Ernaux escribe contra la literatura burguesa-paternalista que construye un ideal (en muchos casos estetizante) que no deja margen a la ironía. Como respuesta, la constatación siempre presente de sus raíces trabajadoras supo crear las distancias objetivantes necesarias para una literatura social que le nace pasmosa.

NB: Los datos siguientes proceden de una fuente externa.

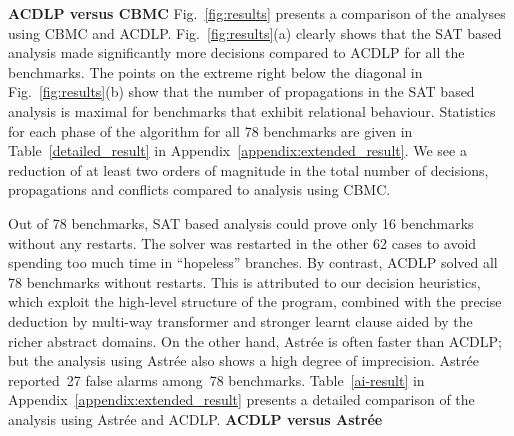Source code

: 


%
\textbf{ACDLP versus CBMC}
Fig.~\ref{fig:results} presents a comparison of the analyses using CBMC
and ACDLP.  Fig.~\ref{fig:results}(a) clearly shows that the SAT based analysis 
made significantly more decisions compared to ACDLP for all the benchmarks. 
The points on the extreme right below the diagonal in
Fig.~\ref{fig:results}(b) show that the number of propagations in the SAT based 
analysis is maximal for benchmarks that exhibit relational behaviour. 
Statistics for each phase of the algorithm for all 78 benchmarks are 
given in Table~\ref{detailed_result} in Appendix~\ref{appendix:extended_result}.  
We see a reduction of at least two orders of magnitude in the total number 
of decisions, propagations and conflicts compared to analysis using CBMC.  

Out of 78 benchmarks, SAT based analysis could prove only 16
benchmarks without any restarts.  The solver was restarted in the other 62 cases to
avoid spending too much time in ``hopeless'' branches.  By contrast, 
ACDLP solved all 78 benchmarks without restarts.  This is
attributed to our decision heuristics, which exploit the high-level
structure of the program, combined with the precise deduction by multi-way 
transformer and stronger learnt clause aided by the richer abstract domains.  
On the other hand, Astr{\'e}e is often faster than ACDLP; but the analysis using
Astr{\'e}e also shows a high degree of imprecision.  Astr{\'e}e reported~27 false
alarms among~78 benchmarks. Table~\ref{ai-result} in 
Appendix~\ref{appendix:extended_result} presents a detailed comparison of the analysis
using Astr{\'e}e and ACDLP.
%
\textbf{ACDLP versus Astr{\'e}e} 
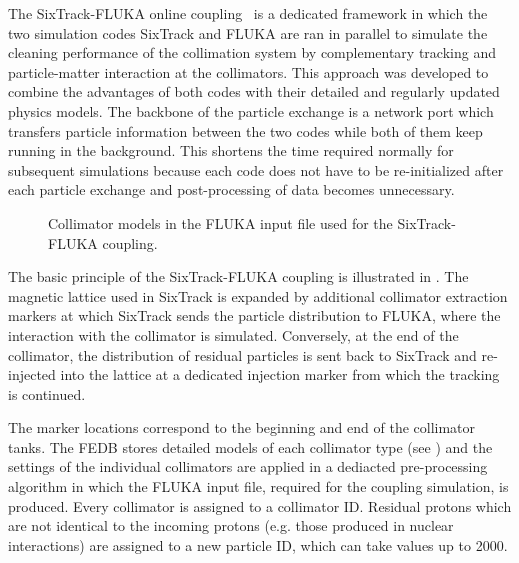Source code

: The SixTrack-FLUKA online coupling~\cite{mereghetti_ipac2013_1} is a dedicated framework in which the two simulation codes SixTrack and FLUKA are ran in parallel to simulate the cleaning performance of the collimation system by complementary tracking and particle-matter interaction at the collimators. This approach was developed to combine the advantages of both codes with their detailed and regularly updated physics models. The backbone of the particle exchange is a network port which transfers particle information between the two codes while both of them keep running in the background. This shortens the time required normally for subsequent simulations because each code does not have to be re-initialized after each particle exchange and post-processing of data becomes unnecessary. 


\begin{figure}[htbp]
  \centering
  \caption{Collimator models in the FLUKA input file used for the SixTrack-FLUKA coupling.}  
  \label{pic:16070701}
  \end{figure}



The basic principle of the SixTrack-FLUKA coupling is illustrated in . The magnetic lattice used in SixTrack is expanded by additional collimator extraction markers at which SixTrack sends the particle distribution to FLUKA, where the interaction with the collimator is simulated. Conversely, at the end of the collimator, the distribution of residual particles is sent back to SixTrack and re-injected into the lattice at a dedicated injection marker from which the tracking is continued. 

The marker locations correspond to the beginning and end of the collimator tanks. The FEDB stores detailed models of each collimator type (see ) and the settings of the individual collimators are applied in a dediacted pre-processing algorithm in which the FLUKA input file, required for the coupling simulation, is produced. Every collimator is assigned to a collimator ID. Residual protons which are not identical to the incoming protons (e.g. those produced in nuclear interactions) are assigned to a new particle ID, which can take values up to 2000. 


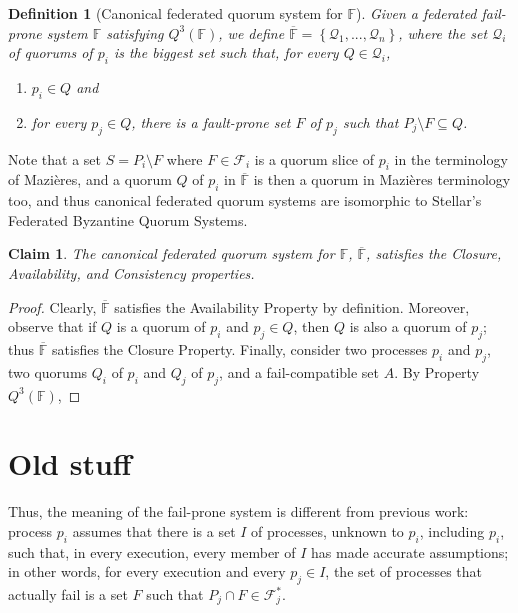 \documentclass[11pt]{article}
\newtheorem{definition}{Definition}
\newtheorem{claim}{Claim}
\begin{document}
\begin{definition}[Canonical federated quorum system for $\mathbb{F}$]
Given a federated fail-prone system $\mathbb{F}$ satisfying $Q^3(\mathbb{F})$, we define $\overline{\mathbb{F}}=\left\{\mathcal{Q}_1,...,\mathcal{Q}_n\right\}$, where the set $\mathcal{Q}_i$ of quorums of $p_i$ is the biggest set such that, for every $Q\in\mathcal{Q}_i$,
\begin{enumerate}
  \item $p_i\in Q$ and
  \item for every $p_j\in Q$, there is a fault-prone set $F$ of $p_j$ such that $P_j\setminus F\subseteq Q$.
\end{enumerate}
\end{definition}
Note that a set $S=P_i\setminus F$ where $F\in\mathcal{F}_i$ is a quorum slice of $p_i$ in the terminology of Mazières, and a quorum $Q$ of $p_i$ in $\overline{\mathbb{F}}$ is then a quorum in Mazières terminology too, and thus canonical federated quorum systems are isomorphic to Stellar's Federated Byzantine Quorum Systems.

\begin{claim}
 The canonical federated quorum system for $\mathbb{F}$, $\overline{\mathbb{F}}$, satisfies the Closure, Availability, and Consistency properties.
\end{claim}
\begin{proof}
  Clearly, $\overline{\mathbb{F}}$  satisfies the Availability Property by definition. Moreover, observe that if $Q$ is a quorum of $p_i$ and $p_j\in Q$, then $Q$ is also a quorum of $p_j$; thus $\overline{\mathbb{F}}$ satisfies the Closure Property. Finally, consider two processes $p_i$ and $p_j$, two quorums $Q_i$ of $p_i$ and $Q_j$ of $p_j$, and a fail-compatible set $A$. By Property $Q^3(\mathbb{F})$, 
\end{proof}

\section{Old stuff}


Thus, the meaning of the fail-prone system is different from previous work: process $p_i$ assumes that there is a set $I$ of processes, unknown to $p_i$, including $p_i$, such that, in every execution, every member of $I$ has made accurate assumptions; in other words, for every execution and every $p_j\in I$, the set of processes that actually fail is a set $F$ such that $P_j\cap F \in \mathcal{F}_j^*$.
\end{document}
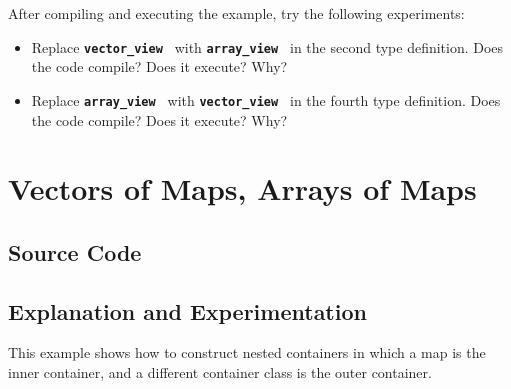 \documentclass{report}
\begin{document}
After compiling and executing the example, try the following experiments:
\begin{itemize}
\item
Replace
\texttt{{\bf vector\_view }}
with
\texttt{{\bf array\_view }}
in the second type definition.  Does the code compile?  Does it execute?
Why?

\item
Replace
\texttt{{\bf array\_view }}
with
\texttt{{\bf vector\_view }}
in the fourth type definition.  Does the code compile?  Does it execute?
Why?


\end{itemize}


\pagebreak
\section{Vectors of Maps, Arrays of Maps}

\subsection{Source Code}



\subsection{Explanation and Experimentation}

This example shows how to construct nested containers in which a map is
the inner container, and a different container class is the outer container.
\end{document}
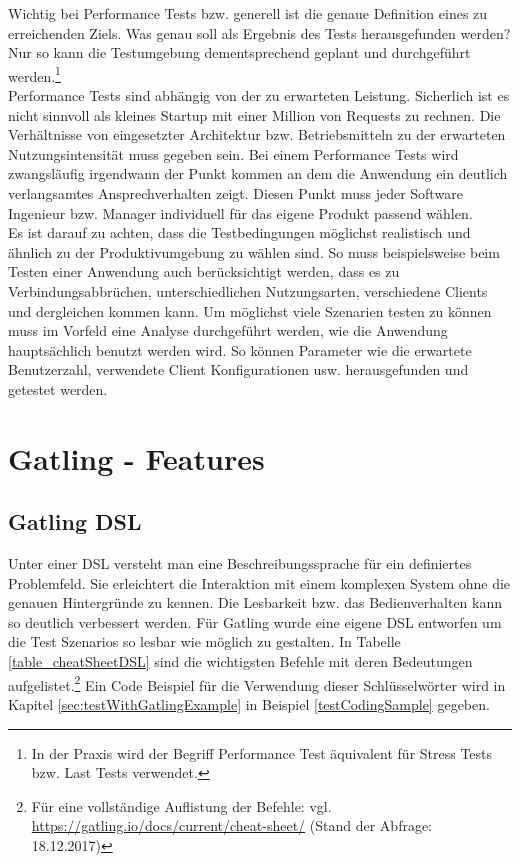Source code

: Wichtig bei Performance Tests bzw. generell ist die genaue Definition eines zu erreichenden Ziels. Was genau soll als Ergebnis des Tests herausgefunden werden? Nur so kann die Testumgebung dementsprechend geplant und durchgeführt werden.\footnote{In der Praxis wird der Begriff \glqq Performance Test\grqq{} äquivalent für Stress Tests bzw. Last Tests verwendet.\cite{Lasttest51:online}}\\
Performance Tests sind abhängig von der zu erwarteten Leistung. Sicherlich ist es nicht sinnvoll als \glqq kleines\grqq{} Startup mit einer Million von Requests zu rechnen. Die Verhältnisse von eingesetzter Architektur bzw. Betriebsmitteln zu der erwarteten Nutzungsintensität muss gegeben sein. Bei einem Performance Tests wird zwangsläufig irgendwann der Punkt kommen an dem die Anwendung ein deutlich verlangsamtes Ansprechverhalten zeigt. Diesen Punkt muss jeder Software Ingenieur bzw. Manager individuell für das eigene Produkt passend wählen.\\
Es ist darauf zu achten, dass die Testbedingungen möglichst realistisch und ähnlich zu der Produktivumgebung zu wählen sind. So muss beispielsweise beim Testen einer Anwendung auch berücksichtigt werden, dass es zu Verbindungsabbrüchen, unterschiedlichen Nutzungsarten, verschiedene Clients und dergleichen kommen kann. Um möglichst viele Szenarien testen zu können muss im Vorfeld eine Analyse durchgeführt werden, wie die Anwendung hauptsächlich benutzt werden wird. So können Parameter wie die erwartete Benutzerzahl, verwendete Client Konfigurationen usw. herausgefunden und getestet werden.

\section{Gatling - Features}


\subsection{Gatling DSL}

Unter einer \acf{DSL} versteht man eine Beschreibungssprache für ein definiertes Problemfeld. Sie erleichtert die Interaktion mit einem komplexen System ohne die genauen Hintergründe zu kennen. Die Lesbarkeit bzw. das Bedienverhalten kann so deutlich verbessert werden. Für Gatling wurde eine eigene \ac{DSL} entworfen um die Test Szenarios so lesbar wie möglich zu gestalten. In Tabelle \ref{table_cheatSheetDSL} sind die wichtigsten Befehle mit deren Bedeutungen aufgelistet.\footnote{{} Für eine vollständige Auflistung der Befehle: vgl. \url{https://gatling.io/docs/current/cheat-sheet/} (Stand der Abfrage: 18.12.2017)} Ein Code Beispiel für die Verwendung dieser Schlüsselwörter wird in Kapitel \ref{sec:testWithGatlingExample} in Beispiel \ref{testCodingSample} gegeben. 

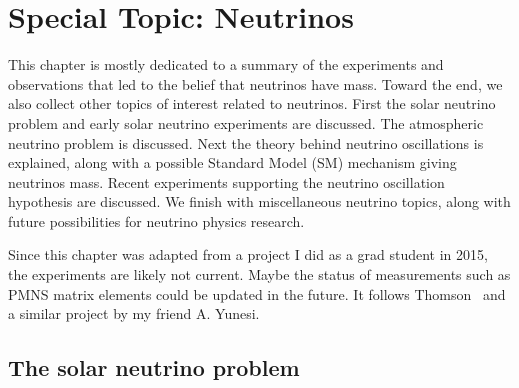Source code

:\chapter{Special Topic: Neutrinos}\label{ap:spec_neutrino}

This chapter is mostly dedicated to a summary of the experiments and 
observations that led to the belief
that neutrinos have mass. Toward the end, we also collect other topics of
interest related to neutrinos. First the solar neutrino problem and early solar
neutrino experiments are discussed. The atmospheric neutrino problem is
discussed. Next the theory behind neutrino oscillations is explained, along
with a possible Standard Model (SM) mechanism giving neutrinos mass. Recent
experiments supporting the neutrino oscillation hypothesis are discussed.
We finish with miscellaneous neutrino topics,
along with future possibilities for neutrino physics research.

Since this chapter was adapted from a project I did as a grad student in 2015,
the experiments are likely not current. Maybe the status of measurements
such as PMNS matrix elements could be updated in the future.
It follows Thomson~\cite{thomson_modern_2013} and a similar project by
my friend A. Yunesi.

\section{The solar neutrino problem}


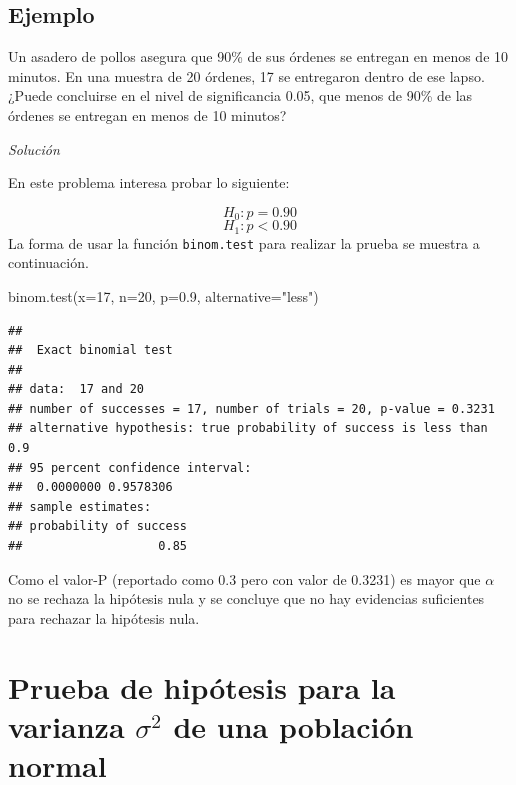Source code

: \documentclass[
]{book}
\makeatletter
\newenvironment{Shaded}{\begin{snugshade}}{\end{snugshade}}
\newcommand{\AttributeTok}[1]{\textcolor[rgb]{0.77,0.63,0.00}{#1}}
\newcommand{\DecValTok}[1]{\textcolor[rgb]{0.00,0.00,0.81}{#1}}
\newcommand{\FloatTok}[1]{\textcolor[rgb]{0.00,0.00,0.81}{#1}}
\newcommand{\FunctionTok}[1]{\textcolor[rgb]{0.00,0.00,0.00}{#1}}
\newcommand{\NormalTok}[1]{#1}
\newcommand{\StringTok}[1]{\textcolor[rgb]{0.31,0.60,0.02}{#1}}
\newenvironment{kframe}{%
\medskip{}
\setlength{\fboxsep}{.8em}
 \def\at@end@of@kframe{}%
 \ifinner\ifhmode%
  \def\at@end@of@kframe{\end{minipage}}%
  \begin{minipage}{\columnwidth}%
 \fi\fi%
 \def\FrameCommand##1{\hskip\@totalleftmargin \hskip-\fboxsep
 \colorbox{shadecolor}{##1}\hskip-\fboxsep
     \hskip-\linewidth \hskip-\@totalleftmargin \hskip\columnwidth}%
 \MakeFramed {\advance\hsize-\width
   \@totalleftmargin\z@ \linewidth\hsize
   \@setminipage}}%
 {\par\unskip\endMakeFramed%
 \at@end@of@kframe}
\renewenvironment{Shaded}{\begin{kframe}}{\end{kframe}}
\makeatother
\begin{document}
\hypertarget{ejemplo-67}{%
\subsection*{Ejemplo}\label{ejemplo-67}}

Un asadero de pollos asegura que 90\% de sus órdenes se entregan en menos de 10 minutos. En una muestra de 20 órdenes, 17 se entregaron dentro de ese lapso. ¿Puede concluirse en el nivel de significancia 0.05, que menos de 90\% de las órdenes se entregan en menos de 10 minutos?

\emph{Solución}

En este problema interesa probar lo siguiente:

\[H_0: p = 0.90\]
\[H_1: p < 0.90\]
La forma de usar la función \texttt{binom.test} para realizar la prueba se muestra a continuación.

\begin{Shaded}
\begin{Highlighting}[]
\FunctionTok{binom.test}\NormalTok{(}\AttributeTok{x=}\DecValTok{17}\NormalTok{, }\AttributeTok{n=}\DecValTok{20}\NormalTok{, }\AttributeTok{p=}\FloatTok{0.9}\NormalTok{, }\AttributeTok{alternative=}\StringTok{"less"}\NormalTok{)}
\end{Highlighting}
\end{Shaded}

\begin{verbatim}
## 
##  Exact binomial test
## 
## data:  17 and 20
## number of successes = 17, number of trials = 20, p-value = 0.3231
## alternative hypothesis: true probability of success is less than 0.9
## 95 percent confidence interval:
##  0.0000000 0.9578306
## sample estimates:
## probability of success 
##                   0.85
\end{verbatim}

Como el valor-P (reportado como 0.3 pero con valor de 0.3231) es mayor que \(\alpha\) no se rechaza la hipótesis nula y se concluye que no hay evidencias suficientes para rechazar la hipótesis nula.

\hypertarget{prueba-de-hipuxf3tesis-para-la-varianza-sigma2-de-una-poblaciuxf3n-normal}{%
\section{\texorpdfstring{Prueba de hipótesis para la varianza \(\sigma^2\) de una población normal}{Prueba de hipótesis para la varianza \textbackslash sigma\^{}2 de una población normal}}\label{prueba-de-hipuxf3tesis-para-la-varianza-sigma2-de-una-poblaciuxf3n-normal}}
\end{document}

Annie Ernaux reinventa la añeja tradición del realismo. Sus ejercicios de notación incorporan escenas a la literatura: el viaje en un sucio tren interurbano, el cruce de miradas con un alcohólico perdido, la soledad que habita las góndolas de supermercado
Leídos en conjunto, los dos textos breves dedicados a interpelar la relación con su padre y con su madre, los ahora clásicos El lugar (1984) y Una mujer (1988), convierten el examen personal en un juzgamiento reflexivo sobre los mandatos y la educación de las mujeres. En Pura pasión (1992), casi una confesión, el sexo se verá interpelado con un despojamiento inaudito, justo en épocas en que la autoficción se animaba de a poco a decir de la sexualidad aquello mucho tiempo acallado. En La mujer helada (1981), un relato del todo autobiográfico se vuelve llamamiento mayor; desde el yo como base potente y hacia la comunidad que somos y que todos conformamos con los otros, el mundo circundante nunca es visto como exótico: Ernaux es un signo que enuncia las cosas que ve en tanto que signos. El gesto asesino de un padre, un mendigo deambulante o la decisión de un aborto, como en la notable El acontecimiento (2000), son signos sociales.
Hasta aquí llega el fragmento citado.